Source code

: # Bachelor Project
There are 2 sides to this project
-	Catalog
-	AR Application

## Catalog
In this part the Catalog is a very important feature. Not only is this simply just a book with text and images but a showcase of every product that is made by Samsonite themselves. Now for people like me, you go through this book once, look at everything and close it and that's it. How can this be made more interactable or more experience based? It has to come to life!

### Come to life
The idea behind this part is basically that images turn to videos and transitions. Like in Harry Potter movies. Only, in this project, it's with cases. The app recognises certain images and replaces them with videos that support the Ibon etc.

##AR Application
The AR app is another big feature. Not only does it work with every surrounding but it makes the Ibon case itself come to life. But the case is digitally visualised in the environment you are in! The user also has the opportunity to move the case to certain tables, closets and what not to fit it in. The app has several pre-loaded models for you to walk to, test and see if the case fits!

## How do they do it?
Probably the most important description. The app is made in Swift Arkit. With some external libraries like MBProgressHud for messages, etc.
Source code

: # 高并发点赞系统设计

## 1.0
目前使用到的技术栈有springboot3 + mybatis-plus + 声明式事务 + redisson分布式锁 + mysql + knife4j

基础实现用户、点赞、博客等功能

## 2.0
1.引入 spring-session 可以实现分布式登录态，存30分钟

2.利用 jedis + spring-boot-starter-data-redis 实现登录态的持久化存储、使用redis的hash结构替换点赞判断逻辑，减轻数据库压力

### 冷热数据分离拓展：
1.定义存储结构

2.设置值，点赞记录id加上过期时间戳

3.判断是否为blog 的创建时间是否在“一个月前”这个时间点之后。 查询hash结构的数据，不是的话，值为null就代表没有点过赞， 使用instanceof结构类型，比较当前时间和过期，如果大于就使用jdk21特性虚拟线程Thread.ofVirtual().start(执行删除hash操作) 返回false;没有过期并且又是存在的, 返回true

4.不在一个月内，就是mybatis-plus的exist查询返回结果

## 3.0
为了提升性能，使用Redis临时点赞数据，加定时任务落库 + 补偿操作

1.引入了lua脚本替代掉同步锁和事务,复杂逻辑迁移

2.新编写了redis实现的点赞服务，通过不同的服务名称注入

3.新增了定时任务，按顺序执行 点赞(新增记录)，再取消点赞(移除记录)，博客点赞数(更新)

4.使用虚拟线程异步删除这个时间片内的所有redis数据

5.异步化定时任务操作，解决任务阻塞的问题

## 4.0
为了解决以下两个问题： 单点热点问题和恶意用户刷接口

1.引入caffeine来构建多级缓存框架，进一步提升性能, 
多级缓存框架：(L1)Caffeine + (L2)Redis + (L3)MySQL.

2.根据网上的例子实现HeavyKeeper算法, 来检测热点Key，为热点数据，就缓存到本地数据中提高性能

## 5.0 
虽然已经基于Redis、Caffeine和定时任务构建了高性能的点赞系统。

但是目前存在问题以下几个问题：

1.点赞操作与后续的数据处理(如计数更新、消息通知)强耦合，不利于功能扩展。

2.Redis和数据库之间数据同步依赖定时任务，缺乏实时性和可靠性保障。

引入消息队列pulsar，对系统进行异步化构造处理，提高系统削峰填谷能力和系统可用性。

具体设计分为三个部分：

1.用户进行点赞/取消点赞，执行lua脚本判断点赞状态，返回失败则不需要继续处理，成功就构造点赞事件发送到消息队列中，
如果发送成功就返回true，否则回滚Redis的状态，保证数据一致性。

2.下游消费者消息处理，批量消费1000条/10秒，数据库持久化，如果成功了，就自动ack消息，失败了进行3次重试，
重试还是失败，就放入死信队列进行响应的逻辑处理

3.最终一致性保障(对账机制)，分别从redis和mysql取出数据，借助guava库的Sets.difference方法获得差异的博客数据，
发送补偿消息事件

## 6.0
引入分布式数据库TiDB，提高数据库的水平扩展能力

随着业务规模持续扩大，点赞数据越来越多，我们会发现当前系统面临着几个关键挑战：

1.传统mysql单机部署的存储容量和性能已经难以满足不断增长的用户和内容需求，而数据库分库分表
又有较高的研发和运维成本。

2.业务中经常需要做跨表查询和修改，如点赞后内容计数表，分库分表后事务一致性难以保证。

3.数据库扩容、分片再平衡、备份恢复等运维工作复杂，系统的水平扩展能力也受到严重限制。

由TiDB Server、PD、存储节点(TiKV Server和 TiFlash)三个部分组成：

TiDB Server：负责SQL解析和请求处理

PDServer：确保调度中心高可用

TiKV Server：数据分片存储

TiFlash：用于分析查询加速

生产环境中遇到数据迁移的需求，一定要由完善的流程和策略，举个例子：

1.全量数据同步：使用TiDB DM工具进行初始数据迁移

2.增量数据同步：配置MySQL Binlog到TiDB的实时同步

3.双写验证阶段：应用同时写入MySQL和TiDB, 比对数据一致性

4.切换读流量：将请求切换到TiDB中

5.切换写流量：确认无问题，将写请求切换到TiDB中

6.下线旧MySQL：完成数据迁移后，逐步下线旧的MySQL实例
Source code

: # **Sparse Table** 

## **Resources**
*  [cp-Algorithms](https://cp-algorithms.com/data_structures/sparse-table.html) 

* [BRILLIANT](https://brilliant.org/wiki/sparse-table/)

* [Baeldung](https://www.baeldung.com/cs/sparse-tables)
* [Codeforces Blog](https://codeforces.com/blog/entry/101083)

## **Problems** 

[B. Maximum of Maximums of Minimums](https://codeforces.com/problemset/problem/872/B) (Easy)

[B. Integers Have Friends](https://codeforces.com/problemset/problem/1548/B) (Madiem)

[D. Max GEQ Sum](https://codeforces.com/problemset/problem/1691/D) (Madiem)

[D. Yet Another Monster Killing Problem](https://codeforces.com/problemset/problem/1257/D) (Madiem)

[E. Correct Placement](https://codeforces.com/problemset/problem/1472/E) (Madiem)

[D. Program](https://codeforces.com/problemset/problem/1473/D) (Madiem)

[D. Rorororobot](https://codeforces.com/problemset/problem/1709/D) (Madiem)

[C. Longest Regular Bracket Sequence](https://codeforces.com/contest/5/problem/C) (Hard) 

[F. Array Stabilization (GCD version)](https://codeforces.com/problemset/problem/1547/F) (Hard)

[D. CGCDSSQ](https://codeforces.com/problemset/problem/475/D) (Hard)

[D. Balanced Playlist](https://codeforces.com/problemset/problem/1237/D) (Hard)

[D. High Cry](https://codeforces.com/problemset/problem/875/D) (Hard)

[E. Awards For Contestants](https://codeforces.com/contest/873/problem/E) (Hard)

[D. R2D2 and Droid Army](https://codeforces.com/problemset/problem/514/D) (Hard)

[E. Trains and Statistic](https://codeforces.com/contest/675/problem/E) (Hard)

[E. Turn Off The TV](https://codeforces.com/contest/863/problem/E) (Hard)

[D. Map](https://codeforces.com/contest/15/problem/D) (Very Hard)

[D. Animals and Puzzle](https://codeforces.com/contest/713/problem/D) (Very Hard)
····················
WHAT IS EXPECTED — Without omitting anything, output the data verbatim.

TASK RESULT —
Source code

: # Bachelor Project
There are 2 sides to this project
-	Catalog
-	AR Application

## Catalog
In this part the Catalog is a very important feature. Not only is this simply just a book with text and images but a showcase of every product that is made by Samsonite themselves. Now for people like me, you go through this book once, look at everything and close it and that's it. How can this be made more interactable or more experience based? It has to come to life!

### Come to life
The idea behind this part is basically that images turn to videos and transitions. Like in Harry Potter movies. Only, in this project, it's with cases. The app recognises certain images and replaces them with videos that support the Ibon etc.

##AR Application
The AR app is another big feature. Not only does it work with every surrounding but it makes the Ibon case itself come to life. But the case is digitally visualised in the environment you are in! The user also has the opportunity to move the case to certain tables, closets and what not to fit it in. The app has several pre-loaded models for you to walk to, test and see if the case fits!

## How do they do it?
Probably the most important description. The app is made in Swift Arkit. With some external libraries like MBProgressHud for messages, etc.
Source code

: # 高并发点赞系统设计

## 1.0
目前使用到的技术栈有springboot3 + mybatis-plus + 声明式事务 + redisson分布式锁 + mysql + knife4j

基础实现用户、点赞、博客等功能

## 2.0
1.引入 spring-session 可以实现分布式登录态，存30分钟

2.利用 jedis + spring-boot-starter-data-redis 实现登录态的持久化存储、使用redis的hash结构替换点赞判断逻辑，减轻数据库压力

### 冷热数据分离拓展：
1.定义存储结构

2.设置值，点赞记录id加上过期时间戳

3.判断是否为blog 的创建时间是否在“一个月前”这个时间点之后。 查询hash结构的数据，不是的话，值为null就代表没有点过赞， 使用instanceof结构类型，比较当前时间和过期，如果大于就使用jdk21特性虚拟线程Thread.ofVirtual().start(执行删除hash操作) 返回false;没有过期并且又是存在的, 返回true

4.不在一个月内，就是mybatis-plus的exist查询返回结果

## 3.0
为了提升性能，使用Redis临时点赞数据，加定时任务落库 + 补偿操作

1.引入了lua脚本替代掉同步锁和事务,复杂逻辑迁移

2.新编写了redis实现的点赞服务，通过不同的服务名称注入

3.新增了定时任务，按顺序执行 点赞(新增记录)，再取消点赞(移除记录)，博客点赞数(更新)

4.使用虚拟线程异步删除这个时间片内的所有redis数据

5.异步化定时任务操作，解决任务阻塞的问题

## 4.0
为了解决以下两个问题： 单点热点问题和恶意用户刷接口

1.引入caffeine来构建多级缓存框架，进一步提升性能, 
多级缓存框架：(L1)Caffeine + (L2)Redis + (L3)MySQL.

2.根据网上的例子实现HeavyKeeper算法, 来检测热点Key，为热点数据，就缓存到本地数据中提高性能

## 5.0 
虽然已经基于Redis、Caffeine和定时任务构建了高性能的点赞系统。

但是目前存在问题以下几个问题：

1.点赞操作与后续的数据处理(如计数更新、消息通知)强耦合，不利于功能扩展。

2.Redis和数据库之间数据同步依赖定时任务，缺乏实时性和可靠性保障。

引入消息队列pulsar，对系统进行异步化构造处理，提高系统削峰填谷能力和系统可用性。

具体设计分为三个部分：

1.用户进行点赞/取消点赞，执行lua脚本判断点赞状态，返回失败则不需要继续处理，成功就构造点赞事件发送到消息队列中，
如果发送成功就返回true，否则回滚Redis的状态，保证数据一致性。

2.下游消费者消息处理，批量消费1000条/10秒，数据库持久化，如果成功了，就自动ack消息，失败了进行3次重试，
重试还是失败，就放入死信队列进行响应的逻辑处理

3.最终一致性保障(对账机制)，分别从redis和mysql取出数据，借助guava库的Sets.difference方法获得差异的博客数据，
发送补偿消息事件

## 6.0
引入分布式数据库TiDB，提高数据库的水平扩展能力

随着业务规模持续扩大，点赞数据越来越多，我们会发现当前系统面临着几个关键挑战：

1.传统mysql单机部署的存储容量和性能已经难以满足不断增长的用户和内容需求，而数据库分库分表
又有较高的研发和运维成本。

2.业务中经常需要做跨表查询和修改，如点赞后内容计数表，分库分表后事务一致性难以保证。

3.数据库扩容、分片再平衡、备份恢复等运维工作复杂，系统的水平扩展能力也受到严重限制。

由TiDB Server、PD、存储节点(TiKV Server和 TiFlash)三个部分组成：

TiDB Server：负责SQL解析和请求处理

PDServer：确保调度中心高可用

TiKV Server：数据分片存储

TiFlash：用于分析查询加速

生产环境中遇到数据迁移的需求，一定要由完善的流程和策略，举个例子：

1.全量数据同步：使用TiDB DM工具进行初始数据迁移

2.增量数据同步：配置MySQL Binlog到TiDB的实时同步

3.双写验证阶段：应用同时写入MySQL和TiDB, 比对数据一致性

4.切换读流量：将请求切换到TiDB中

5.切换写流量：确认无问题，将写请求切换到TiDB中

6.下线旧MySQL：完成数据迁移后，逐步下线旧的MySQL实例
Source code

: # **Sparse Table** 

## **Resources**
*  [cp-Algorithms](https://cp-algorithms.com/data_structures/sparse-table.html) 

* [BRILLIANT](https://brilliant.org/wiki/sparse-table/)

* [Baeldung](https://www.baeldung.com/cs/sparse-tables)
* [Codeforces Blog](https://codeforces.com/blog/entry/101083)

## **Problems** 

[B. Maximum of Maximums of Minimums](https://codeforces.com/problemset/problem/872/B) (Easy)

[B. Integers Have Friends](https://codeforces.com/problemset/problem/1548/B) (Madiem)

[D. Max GEQ Sum](https://codeforces.com/problemset/problem/1691/D) (Madiem)

[D. Yet Another Monster Killing Problem](https://codeforces.com/problemset/problem/1257/D) (Madiem)

[E. Correct Placement](https://codeforces.com/problemset/problem/1472/E) (Madiem)

[D. Program](https://codeforces.com/problemset/problem/1473/D) (Madiem)

[D. Rorororobot](https://codeforces.com/problemset/problem/1709/D) (Madiem)

[C. Longest Regular Bracket Sequence](https://codeforces.com/contest/5/problem/C) (Hard) 

[F. Array Stabilization (GCD version)](https://codeforces.com/problemset/problem/1547/F) (Hard)

[D. CGCDSSQ](https://codeforces.com/problemset/problem/475/D) (Hard)

[D. Balanced Playlist](https://codeforces.com/problemset/problem/1237/D) (Hard)

[D. High Cry](https://codeforces.com/problemset/problem/875/D) (Hard)

[E. Awards For Contestants](https://codeforces.com/contest/873/problem/E) (Hard)

[D. R2D2 and Droid Army](https://codeforces.com/problemset/problem/514/D) (Hard)

[E. Trains and Statistic](https://codeforces.com/contest/675/problem/E) (Hard)

[E. Turn Off The TV](https://codeforces.com/contest/863/problem/E) (Hard)

[D. Map](https://codeforces.com/contest/15/problem/D) (Very Hard)

[D. Animals and Puzzle](https://codeforces.com/contest/713/problem/D) (Very Hard)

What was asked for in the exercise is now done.